■ Instructions to follow: With every mark kept, transcribe all of the records.

(Data records)
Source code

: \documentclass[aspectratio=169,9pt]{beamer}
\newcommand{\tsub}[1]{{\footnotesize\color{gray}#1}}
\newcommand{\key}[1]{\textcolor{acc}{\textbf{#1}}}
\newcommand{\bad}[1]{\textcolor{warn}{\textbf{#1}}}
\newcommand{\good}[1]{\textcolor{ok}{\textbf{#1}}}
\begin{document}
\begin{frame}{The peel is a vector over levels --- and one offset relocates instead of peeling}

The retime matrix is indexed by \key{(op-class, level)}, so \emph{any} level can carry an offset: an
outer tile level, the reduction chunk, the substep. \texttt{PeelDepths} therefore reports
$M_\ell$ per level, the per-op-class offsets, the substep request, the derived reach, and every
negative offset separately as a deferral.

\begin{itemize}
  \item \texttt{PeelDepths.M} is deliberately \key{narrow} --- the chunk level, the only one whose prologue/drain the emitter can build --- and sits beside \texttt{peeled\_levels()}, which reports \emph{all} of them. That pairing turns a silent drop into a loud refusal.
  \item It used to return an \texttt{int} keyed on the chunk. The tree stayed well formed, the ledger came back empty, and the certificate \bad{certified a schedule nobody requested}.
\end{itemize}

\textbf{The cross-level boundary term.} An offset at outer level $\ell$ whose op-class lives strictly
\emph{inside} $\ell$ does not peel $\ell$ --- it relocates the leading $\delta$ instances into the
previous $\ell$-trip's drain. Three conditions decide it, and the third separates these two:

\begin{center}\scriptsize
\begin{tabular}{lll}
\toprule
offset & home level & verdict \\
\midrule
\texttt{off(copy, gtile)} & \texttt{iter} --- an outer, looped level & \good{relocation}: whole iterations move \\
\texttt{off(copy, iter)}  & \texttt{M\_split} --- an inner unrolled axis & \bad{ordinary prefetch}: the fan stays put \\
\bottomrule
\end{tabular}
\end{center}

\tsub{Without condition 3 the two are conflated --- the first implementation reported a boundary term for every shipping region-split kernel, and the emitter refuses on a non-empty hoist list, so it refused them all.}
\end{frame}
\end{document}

■ Answer area:
Source code

: \documentclass[aspectratio=169,9pt]{beamer}
\newcommand{\tsub}[1]{{\footnotesize\color{gray}#1}}
\newcommand{\key}[1]{\textcolor{acc}{\textbf{#1}}}
\newcommand{\bad}[1]{\textcolor{warn}{\textbf{#1}}}
\newcommand{\good}[1]{\textcolor{ok}{\textbf{#1}}}
\begin{document}
\begin{frame}{The peel is a vector over levels --- and one offset relocates instead of peeling}

The retime matrix is indexed by \key{(op-class, level)}, so \emph{any} level can carry an offset: an
outer tile level, the reduction chunk, the substep. \texttt{PeelDepths} therefore reports
$M_\ell$ per level, the per-op-class offsets, the substep request, the derived reach, and every
negative offset separately as a deferral.

\begin{itemize}
  \item \texttt{PeelDepths.M} is deliberately \key{narrow} --- the chunk level, the only one whose prologue/drain the emitter can build --- and sits beside \texttt{peeled\_levels()}, which reports \emph{all} of them. That pairing turns a silent drop into a loud refusal.
  \item It used to return an \texttt{int} keyed on the chunk. The tree stayed well formed, the ledger came back empty, and the certificate \bad{certified a schedule nobody requested}.
\end{itemize}

\textbf{The cross-level boundary term.} An offset at outer level $\ell$ whose op-class lives strictly
\emph{inside} $\ell$ does not peel $\ell$ --- it relocates the leading $\delta$ instances into the
previous $\ell$-trip's drain. Three conditions decide it, and the third separates these two:

\begin{center}\scriptsize
\begin{tabular}{lll}
\toprule
offset & home level & verdict \\
\midrule
\texttt{off(copy, gtile)} & \texttt{iter} --- an outer, looped level & \good{relocation}: whole iterations move \\
\texttt{off(copy, iter)}  & \texttt{M\_split} --- an inner unrolled axis & \bad{ordinary prefetch}: the fan stays put \\
\bottomrule
\end{tabular}
\end{center}

\tsub{Without condition 3 the two are conflated --- the first implementation reported a boundary term for every shipping region-split kernel, and the emitter refuses on a non-empty hoist list, so it refused them all.}
\end{frame}
\end{document}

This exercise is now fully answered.